If Only Eminem Got Saved
I still remember sitting in a high school class when all of a sudden my teacher had an epiphany.
“What if Eminem got saved?” she exclaimed, “Do you know how popular he is??? He would start rapping for Jesus and millions would be saved!”
She went on to pray for a few minutes that God would save Eminem and use him to save millions.
I remember sitting there and thinking that it would be a great thing if someone as famous as Eminem got saved, because not only would people be more likely to listen to him, but they would probably be more likely to think well of me as a Christian.
A couple years later I went to a Bible School where I read through the entire Bible in ten weeks. And for some reason, my teacher’s outburst that day stuck with me.
It didn’t take long for me to realize that not only does God not usually save “famous” people, but instead he normally chooses to save and use the ordinary. One of the stories that really made this evident to me was found in Judges chapter 7.
Israel is at war with the Midianites and the Amalekites. And 32,000 Israelites are ready to do battle against them. Gideon is leading the way, but the Lord says some shocking words in Judges 7:2-3,
The Lord said to Gideon, “The people who are with you are too many for Me to give Midian into their hands, for Israel would become boastful, saying, ‘My own power has delivered me.’ Now therefore come, proclaim in the hearing of the people, saying, ‘Whoever is afraid and trembling, let him return and depart from Mount Gilead.’” So 22,000 people returned, but 10,000 remained.
God wants the glory from the win. He doesn’t want boastful Israel thinking that it was their strength that gave them the victory. So God has Gideon send 22,000 people away.
But he doesn’t stop there. He then says to Gideon,
“The people are still too many; bring them down to the water and I will test them for you there. Therefore it shall be that he of whom I say to you, ‘This one shall go with you,’ he shall go with you; but everyone of whom I say to you, ‘This one shall not go with you,’ he shall not go.” So he brought the people down to the water. And the Lord said to Gideon, “You shall separate everyone who laps the water with his tongue as a dog laps, as well as everyone who kneels to drink.” Now the number of those who lapped, putting their hand to their mouth, was 300 men; but all the rest of the people kneeled to drink water.
Out of 10,000, there are 300 men who lapped like dogs. They are less than ordinary, they are absolutely strange. And God sends 9700 people away and chooses to go to battle with the 300 who drink like dogs.
Well in reading the rest of the chapter we find out that the 300 stand around on the outskirts of the camp where the enemy is located standing weaponless and all they do is blow a trumpet and smash some pitchers and stand there as they watch the Lord win the battle for them.
What’s the point of this story? God doesn’t need people to accomplish his mission. God can destroy nations with a simple word.

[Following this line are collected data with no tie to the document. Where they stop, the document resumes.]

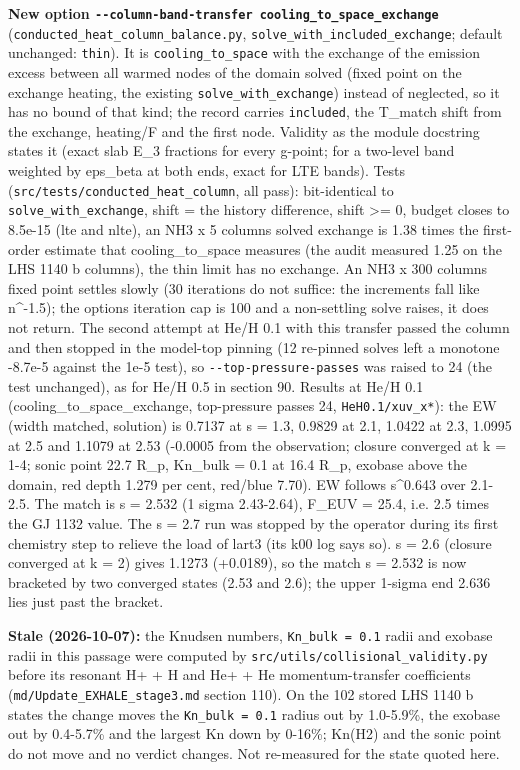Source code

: \documentclass[english,a4paper]{my_memo}
\begin{document}
\textbf{New option \texttt{-\/-column-band-transfer\ cooling\_to\_space\_exchange}}
(\texttt{conducted\_heat\_column\_balance.py}, \texttt{solve\_with\_included\_exchange}; default
unchanged: \texttt{thin}). It is \texttt{cooling\_to\_space} with the exchange of the
emission excess between all warmed nodes of the domain solved (fixed point
on the exchange heating, the existing \texttt{solve\_with\_exchange}) instead of
neglected, so it has no bound of that kind; the record carries
\texttt{included}, the T\_match shift from the exchange, heating/F and the first
node. Validity as the module docstring states it (exact slab E\_3 fractions
for every g-point; for a two-level band weighted by eps\_beta at both ends,
exact for LTE bands). Tests (\texttt{src/tests/conducted\_heat\_column}, all pass):
bit-identical to \texttt{solve\_with\_exchange}, shift = the history difference,
shift \textgreater= 0, budget closes to 8.5e-15 (lte and nlte), an NH3 x 5 column\textquotesingle s
solved exchange is 1.38 times the first-order estimate that
cooling\_to\_space measures (the audit measured 1.25 on the LHS 1140 b
columns), the thin limit has no exchange. An NH3 x 300 column\textquotesingle s fixed
point settles slowly (30 iterations do not suffice: the increments fall
like n\^{}-1.5); the option\textquotesingle s iteration cap is 100 and a non-settling solve
raises, it does not return. The second attempt at He/H 0.1 with this
transfer passed the column and then stopped in the model-top pinning (12
re-pinned solves left a monotone -8.7e-5 against the 1e-5 test), so
\texttt{-\/-top-pressure-passes} was raised to 24 (the test unchanged), as for He/H
0.5 in section 90. Results at He/H 0.1 (cooling\_to\_space\_exchange, top-pressure passes 24,
\texttt{HeH0.1/xuv\_x*}): the EW (width matched, solution) is 0.7137 at s = 1.3,
0.9829 at 2.1, 1.0422 at 2.3, 1.0995 at 2.5 and 1.1079 at 2.53 (-0.0005
from the observation; closure converged at k = 1-4; sonic point 22.7 R\_p,
Kn\_bulk = 0.1 at 16.4 R\_p, exobase above the domain, red depth 1.279 per
cent, red/blue 7.70). EW follows s\^{}0.643 over 2.1-2.5. The match is s = 2.532
(1 sigma 2.43-2.64), F\_EUV = 25.4, i.e. 2.5 times the GJ 1132 value. The s =
2.7 run was stopped by the operator during its first chemistry step to
relieve the load of lart3 (its k00 log says so). s = 2.6 (closure converged at
k = 2) gives 1.1273 (+0.0189), so the match s = 2.532 is now bracketed by two
converged states (2.53 and 2.6); the upper 1-sigma end 2.636 lies just past
the bracket.

\textbf{Stale (2026-10-07):} the Knudsen numbers, \texttt{Kn\_bulk\ =\ 0.1} radii and exobase radii in this passage were computed by \texttt{src/utils/collisional\_validity.py} before its resonant H+ + H and He+ + He momentum-transfer coefficients (\texttt{md/Update\_EXHALE\_stage3.md} section 110). On the 102 stored LHS 1140 b states the change moves the \texttt{Kn\_bulk\ =\ 0.1} radius out by 1.0-5.9\%, the exobase out by 0.4-5.7\% and the largest Kn down by 0-16\%; Kn(H2) and the sonic point do not move and no verdict changes. Not re-measured for the state quoted here.
\end{document}
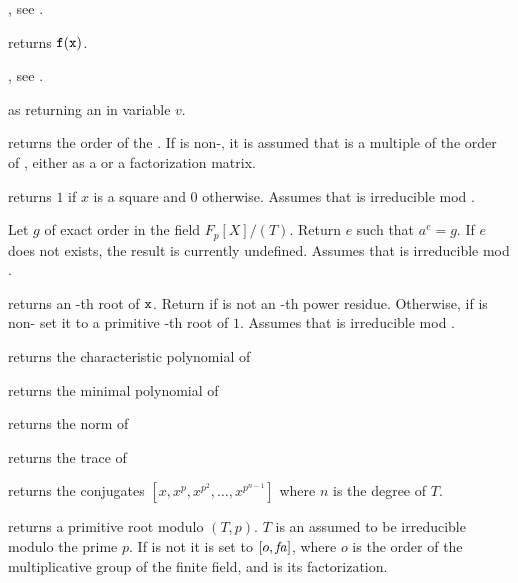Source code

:,
see .

 returns
${\tt f}({\tt x})$.

,
see .

 as
 returning an  in variable $v$.

returns the order of the  .
If  is non-, it is assumed that  is a multiple of the
order of , either as a  or a factorization matrix.

 returns $1$ if $x$ is a square
and $0$ otherwise. Assumes that  is irreducible mod .

 Let $g$ of exact
order  in the field $F_p[X]/(T)$. Return $e$ such that $a^e=g$. If
$e$ does not exists, the result is currently undefined. Assumes that 
is irreducible mod .

 returns an
-th root of ${\tt x}$.  Return  if  is not an
-th power residue. Otherwise, if  is non- set it to
a primitive -th root of $1$. Assumes that  is irreducible mod
.

 returns the characteristic
polynomial of 

 returns the minimal polynomial
of 

 returns the norm of 

 returns the trace of 

 returns the conjugates
$[x,x^p,x^{p^2},\ldots,x^{p^{n-1}}]$ where $n$ is the degree of $T$.

 returns a primitive root modulo
$(T,p)$. $T$ is an  assumed to be irreducible modulo the prime
$p$. If  is not  it is set to $[o,\hbox{\it fa\/}]$, where $o$ is the
order of the multiplicative group of the finite field, and  is
its factorization.

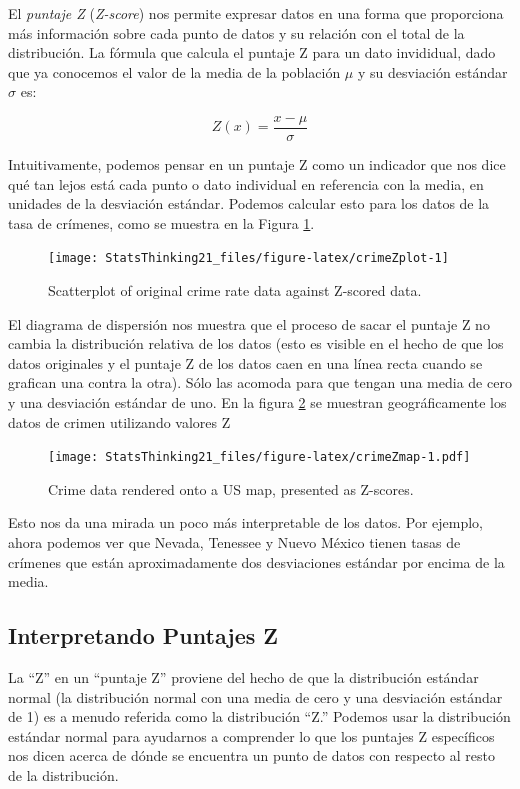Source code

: \documentclass[
  12pt,
]{book}
\theoremstyle{definition}
\theoremstyle{definition}
\theoremstyle{definition}
\theoremstyle{remark}
\begin{document}
El \emph{puntaje Z} (\emph{Z-score}) nos permite expresar datos en una forma que proporciona más información sobre cada punto de datos y su relación con el total de la distribución. La fórmula que calcula el puntaje Z para un dato invididual, dado que ya conocemos el valor de la media de la población \(\mu\) y su desviación estándar \(\sigma\) es:

\[
Z(x) = \frac{x - \mu}{\sigma}
\]

Intuitivamente, podemos pensar en un puntaje Z como un indicador que nos dice qué tan lejos está cada punto o dato individual en referencia con la media, en unidades de la desviación estándar. Podemos calcular esto para los datos de la tasa de crímenes, como se muestra en la Figura \ref{fig:crimeZplot}.

\begin{figure}
\texttt{[image: StatsThinking21\_files/figure-latex/crimeZplot-1]} \caption{Scatterplot of original crime rate data against Z-scored data.}\label{fig:crimeZplot}
\end{figure}

El diagrama de dispersión nos muestra que el proceso de sacar el puntaje Z no cambia la distribución relativa de los datos (esto es visible en el hecho de que los datos originales y el puntaje Z de los datos caen en una línea recta cuando se grafican una contra la otra).
Sólo las acomoda para que tengan una media de cero y una desviación estándar de uno. En la figura \ref{fig:crimeZmap} se muestran geográficamente los datos de crimen utilizando valores Z

\begin{figure}
\centering
\texttt{[image: StatsThinking21\_files/figure-latex/crimeZmap-1.pdf]}
\caption{\label{fig:crimeZmap}Crime data rendered onto a US map, presented as Z-scores.}
\end{figure}

Esto nos da una mirada un poco más interpretable de los datos. Por ejemplo, ahora podemos ver que Nevada, Tenessee y Nuevo México tienen tasas de crímenes que están aproximadamente dos desviaciones estándar por encima de la media.

\hypertarget{interpretando-puntajes-z}{%
\subsection{Interpretando Puntajes Z}\label{interpretando-puntajes-z}}

La ``Z'' en un ``puntaje Z'' proviene del hecho de que la distribución estándar normal (la distribución normal con una media de cero y una desviación estándar de 1) es a menudo referida como la distribución ``Z.'' Podemos usar la distribución estándar normal para ayudarnos a comprender lo que los puntajes Z específicos nos dicen acerca de dónde se encuentra un punto de datos con respecto al resto de la distribución.
\end{document}
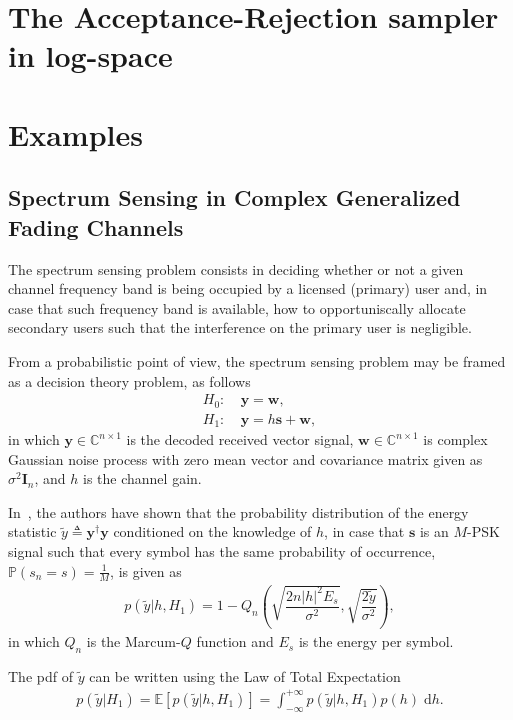 \documentclass[conference, 10pt]{IEEEtran}
\begin{document}
\section{The Acceptance-Rejection sampler in log-space}

\section{Examples}
\subsection{Spectrum Sensing in Complex Generalized Fading Channels}

The spectrum sensing problem consists in deciding whether or not a given channel
frequency band is being occupied by a licensed (primary) user and, in case that such
frequency band is available, how to opportuniscally allocate secondary users
such that the interference on the primary user is negligible.

From a probabilistic point of view, the spectrum sensing problem may be framed as
a decision theory problem, as follows
\begin{align}
    H_0:~& \bm{y} = \bm{w},\\
    H_1:~& \bm{y} = h\bm{s} + \bm{w},
\end{align}
in which $\bm{y} \in \mathbb{C}^{n\times 1}$ is the decoded received vector signal,
$\bm{w} \in \mathbb{C}^{n\times 1}$ is complex Gaussian noise process with zero mean
vector and covariance matrix given as $\sigma^2\bm{I}_n$, and $h$ is the channel gain.

In~\cite{cardoso2017}, the authors have shown that the probability distribution of the
energy statistic $\tilde{y} \triangleq \bm{y}^{\dagger}\bm{y}$ conditioned on the knowledge of $h$,
in case that $\bm{s}$ is an $M$-PSK signal such that every symbol has the same probability of occurrence,
$\mathbb{P}(s_n = s) = \frac{1}{M}$, is given as
\begin{align}
    p(\tilde{y} | h, H_1) = 1 - Q_{n}\left(\sqrt{\dfrac{2n|h|^2E_s}{\sigma^2}}, \sqrt{\dfrac{2\tilde{y}}{\sigma^2}}\right),
\end{align}
in which $Q_{n}$ is the Marcum-$Q$ function and $E_s$ is the energy per symbol.

The pdf of $\tilde{y}$ can be written using the Law of Total Expectation
\begin{align}
    p(\tilde{y} | H_1) = \mathbb{E}\left[p(\tilde{y} | h, H_{1})\right]
                 = \int_{-\infty}^{+\infty} p(\tilde{y} | h, H_1)p(h)\;\mathrm{d}h.
\end{align}
\end{document}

Things are the same throughout Scripture, we see story after story that reminds us of this very truth. And ultimately we see this displayed in the choosing of the disciples. Jesus chooses twelve men who are so likely to put their foot in their mouth, they fight, they cut people’s ears off, and lack faith and courage. In other words, they are ordinary men. And yet God uses them and uses them to do extraordinary things.
What’s the point?
When ordinary people do extraordinary things, God gets all the glory.
And God shares his glory with no one. In fact, 1 Corinthians 1:18-31 tells us exactly why God chooses to work this way. In verse 19 the Bible tells us that God says “I will destroy the wisdom of the wise, And the cleverness of the clever I will set aside.”
And in the rest of the chapter he tells us that he is going to do it by saving people who seem rather ordinary, if not even less than that. In fact, he even says that he chooses people who aren’t wise, noble or mighty, who are ignored and even who are nothing so that the weak can shame the strong and so that no one may boast.
Do you feel inadequate at times? Do you feel like you don’t have what it takes to share the Gospel or to serve the Lord?
Then you are exactly the kind of person God wants to use to bring the Gospel to the world.
Sure God can choose to save celebrities for his glory and use them to save many of his elect. But God typically, throughout biblical and church history, chooses those who are weak according to the flesh in order to make them strong and use them mightily, so that when people look around at everything these men and women have accomplished, they will instantly lift their eyes to heaven and worship the one who enabled these ordinary people to do extraordinary things.